Effect of polyoxylglycerides-based excipients (Gelucire®) on ketoprofen amorphous solubility and crystallization from the supersaturated state

Abstract

Introduction

Supersaturating drug delivery systems (SDDS) is an effective approach to improve the solubility and dissolution rate of poorly water-soluble compounds. These formulations are able to generate drug supersaturation after dispersion or dissolution in gastrointestinal fluids and maintain it for a physiologically relevant time, thus representing a boost for drug absorption. In SDDS, the drug can be either in solution (e.g., cosolvent systems, lipid-based formulations) or in a high-energy solid form (e.g., amorphous forms, crystalline salt forms, co-crystals and amorphous solid dispersions (ASD) like) (Brouwers et al., 2009). In both cases, supersaturation is achieved when drug molecules are dissolved at a concentration above the equilibrium crystalline solubility (Dahan et al., 2016).

It has been shown that highly supersaturated solutions undergo phase separation when the amorphous solubility of the drug is exceeded, with formation of drug rich-droplets dispersed within the aqueous phase. This phenomenon is known as liquid–liquid phase separation (LLPS) and it has been extensively studied by the research group of Taylor and co-workers (Ilevbare and Taylor, 2013, Raina et al., 2015). When a supersaturated solution undergoes LLPS, a metastable equilibrium takes place between free drug in the bulk aqueous solution and the non-crystalline, water-saturated, drug-rich phase (Miao et al., 2019).
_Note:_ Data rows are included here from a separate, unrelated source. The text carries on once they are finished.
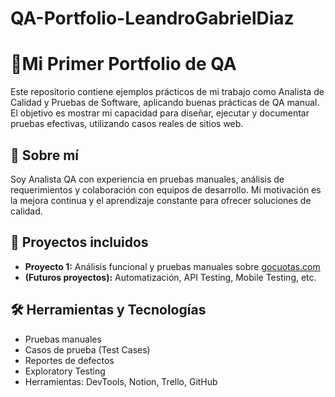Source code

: # QA-Portfolio-LeandroGabrielDiaz

# 🧪Mi Primer Portfolio de QA 

Este repositorio contiene ejemplos prácticos de mi trabajo como Analista de Calidad y Pruebas de Software, aplicando buenas prácticas de QA manual. El objetivo es mostrar mi capacidad para diseñar, ejecutar y documentar pruebas efectivas, utilizando casos reales de sitios web.

## 🧠 Sobre mí

Soy Analista QA con experiencia en pruebas manuales, análisis de requerimientos y colaboración con equipos de desarrollo. Mi motivación es la mejora continua y el aprendizaje constante para ofrecer soluciones de calidad.

## 📌 Proyectos incluidos

- **Proyecto 1:** Análisis funcional y pruebas manuales sobre [gocuotas.com](https://www.gocuotas.com)
- **(Futuros proyectos):** Automatización, API Testing, Mobile Testing, etc.

## 🛠️ Herramientas y Tecnologías

- Pruebas manuales
- Casos de prueba (Test Cases)
- Reportes de defectos
- Exploratory Testing
- Herramientas: DevTools, Notion, Trello, GitHub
The interest in studying this phenomenon arises from the recognition of its role as “drug reservoir” maintaining the maximum drug concentration in the bulk solution while the permeation through the intestinal membrane occurs. However, the dispersed drug-rich phase is thermodynamically unstable, and thus there is a constant driving force toward crystallization to lower the system’s free energy by reducing the concentration of free drug (Indulkar et al., 2020). When crystallization occurs, nucleation followed by crystal growth rapidly depletes drug supersaturation up to a drug concentration that approaches the crystalline equilibrium solubility.
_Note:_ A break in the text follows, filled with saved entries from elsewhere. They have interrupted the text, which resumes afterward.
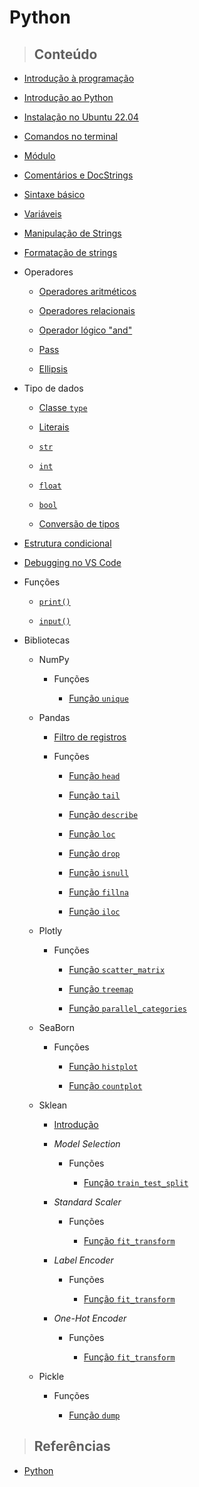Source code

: # Python

> ## **Conteúdo**

- [Introdução à programação](./python/programming-language/programming-introduction.md)

- [Introdução ao Python](/python/introduction.md)

- [Instalação no Ubuntu 22.04](/python/instalation-ubuntu.md)

- [Comandos no terminal](/python/commands.md)

- [Módulo](/python/core/module.md)

- [Comentários e DocStrings](/python/core/comments-and-docstrings.md)

- [Sintaxe básico](/python/sintaxe-basica.md)

- [Variáveis](/python/core/variables.md)

- [Manipulação de Strings](/python/manipulacao-de-strings.md)

- [Formatação de strings](/python/core/strings-formatation.md)

- Operadores

  - [Operadores aritméticos](/python/core/operators/arithmetics-operators.md)

  - [Operadores relacionais](/python/core/operators/relational-operators.md)

  - [Operador lógico "and"](/python/core/operators/and-operator.md)

  - [Pass](/python/core/operators/pass-operator.md)

  - [Ellipsis](/python/core/operators/ellipsis-operator.md)

- Tipo de dados

  - [Classe `type`](/python/core/data-types/class-type.md)

  - [Literais](/python/core/data-types/literals.md)

  - [`str`](/python/core/data-types/str-type.md)

  - [`int`](/python/core/data-types/int-type.md)

  - [`float`](/python/core/data-types/float-type.md)

  - [`bool`](/python/core/data-types/bool-type.md)

  - [Conversão de tipos](/python/core/data-types/typecasting.md)

- [Estrutura condicional](/python/core/conditional-structure.md)

- [Debugging no VS Code](/python/debugging-vscode.md)

- Funções

  - [`print()`](/python/core/functions/print-function.md)

  - [`input()`](/python/core/functions/input-function.md)

- Bibliotecas

  - NumPy

    - Funções

      - [Função `unique`](/python/library/numpy/functions/unique.md)

  - Pandas

    - [Filtro de registros](/python/library/pandas/registry_filter.md)

    - Funções

      - [Função `head`](/python/library/pandas/functions/head.md)

      - [Função `tail`](/python/library/pandas/functions/tail.md)

      - [Função `describe`](/python/library/pandas/functions/describe.md)

      - [Função `loc`](/python/library/pandas/functions/loc.md)

      - [Função `drop`](/python/library/pandas/functions/drop.md)

      - [Função `isnull`](/python/library/pandas/functions/isnull.md)

      - [Função `fillna`](/python/library/pandas/functions/fillna.md)

      - [Função `iloc`](/python/library/pandas/functions/iloc.md)

  - Plotly

    - Funções

      - [Função `scatter_matrix`](/python/library/plotly/functions/scatter_matrix.md)

      - [Função `treemap`](/python/library/plotly/functions/treemap.md)

      - [Função `parallel_categories`](/python/library/plotly/functions/parallel_categories.md)

  - SeaBorn

    - Funções

      - [Função `histplot`](/python/library/seaborn/functions/histplot.md)

      - [Função `countplot`](/python/library/seaborn/functions/countplot.md)

  - Sklean

    - [Introdução](/python/library/sklearn/introduction.md)

    - _Model Selection_

      - Funções

        - [Função `train_test_split`](/python/library/sklearn/model-selection/functions/train-test-split.md)

    - _Standard Scaler_

      - Funções

        - [Função `fit_transform`](/python/library/sklearn/standard-scaler/functions/fit_transform.md)

    - _Label Encoder_

      - Funções

        - [Função `fit_transform`](/python/library/sklearn/label-enconder/functions/fit_transform.md)

    - _One-Hot Encoder_

      - Funções

        - [Função `fit_transform`](/python/library/sklearn/one-hot-encoder/functions/fit_transform.md)

  - Pickle

    - Funções

      - [Função `dump`](/python/library/pickle/functions/dump.md)

> ## **Referências**

- [Python](/python/references.md)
Various studies have shown that excipients might affect both the maximum supersaturation (amorphous solubility) and the crystallization tendency from supersaturated solution. The role of polymers as crystallization inhibitors is well studied. Some polymers are able to delay or inhibit drug crystallization either from solution or in a solid matrix. They can impact either nucleation by interacting with the drug aggregates that form crystal nuclei, or growth by being adsorbed onto the developing crystal surfaces (Indulkar et al., 2020). In addition to polymers, surface active materials might also impact the crystallization processes by influencing nucleation and crystal growth (Dai et al., 2008, Chen et al., 2015) or accelerating solution-mediated polymorph transformation (Semjonova and Bērziņš, 2022). However, the mechanisms underlying these effects are still poorly understood. Furthermore, the amount of amphiphilic excipients (whether above or below the critical micelle concentration, CMC) is a determining factor, as the monomeric and micellar forms can interact differently with the drug-rich droplets and the crystal nuclei in supersaturated drug solutions (Indulkar et al., 2020).
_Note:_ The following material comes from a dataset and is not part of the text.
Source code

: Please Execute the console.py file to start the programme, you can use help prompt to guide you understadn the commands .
Polyoxylglycerides-based solid mixtures, commercially known as Gelucire® with high Hydrophylic Lipophylic Balance (HLB), are a widespread class of excipients for developing self-emulsifying and/or supersaturating drug delivery systems aimed at improving the bioavailability of poorly water soluble drugs (Bertoni et al., 2020, Bertoni et al., 2019, Qi et al., 2010). These semicrystalline carriers, classified as GRAS, are composed of polyethylene glycol (PEG) esters of long chain fatty acids, mono-, di- and triglycerides (Panigrahi et al., 2018). They have low melting temperatures and are thus suitable to be processed by solvent-free manufacturing technologies such as hot melt extrusion (Uttreja et al., 2024), melt granulation (Sarabu et al., 2021), spray congealing (Bertoni et al., 2019, Qi et al., 2010) and 3D printing (Daravath, 2021, Vithani et al., 2019). They have been used either alone (Aldosari et al., 2021) or in combination with polymers, oils and surfactants to produce different types of dosage forms (Shin et al., 2019, Goo et al., 2021). Due to their amphiphilic character, Gelucire® excipients with high HLB have excellent solubilizing properties and have proved to be efficient bioavailability enhancers for drugs. A number of studies have demonstrated their effectiveness in the development of formulations with improved performance in terms of in vitro solubility and dissolution rate (Bertoni et al., 2020, Sarabu et al., 2021, Albertini et al., 2015), as well as in vivo oral bioavailability (Bertoni et al., 2019, Aldosari et al., 2021, Shin et al., 2019).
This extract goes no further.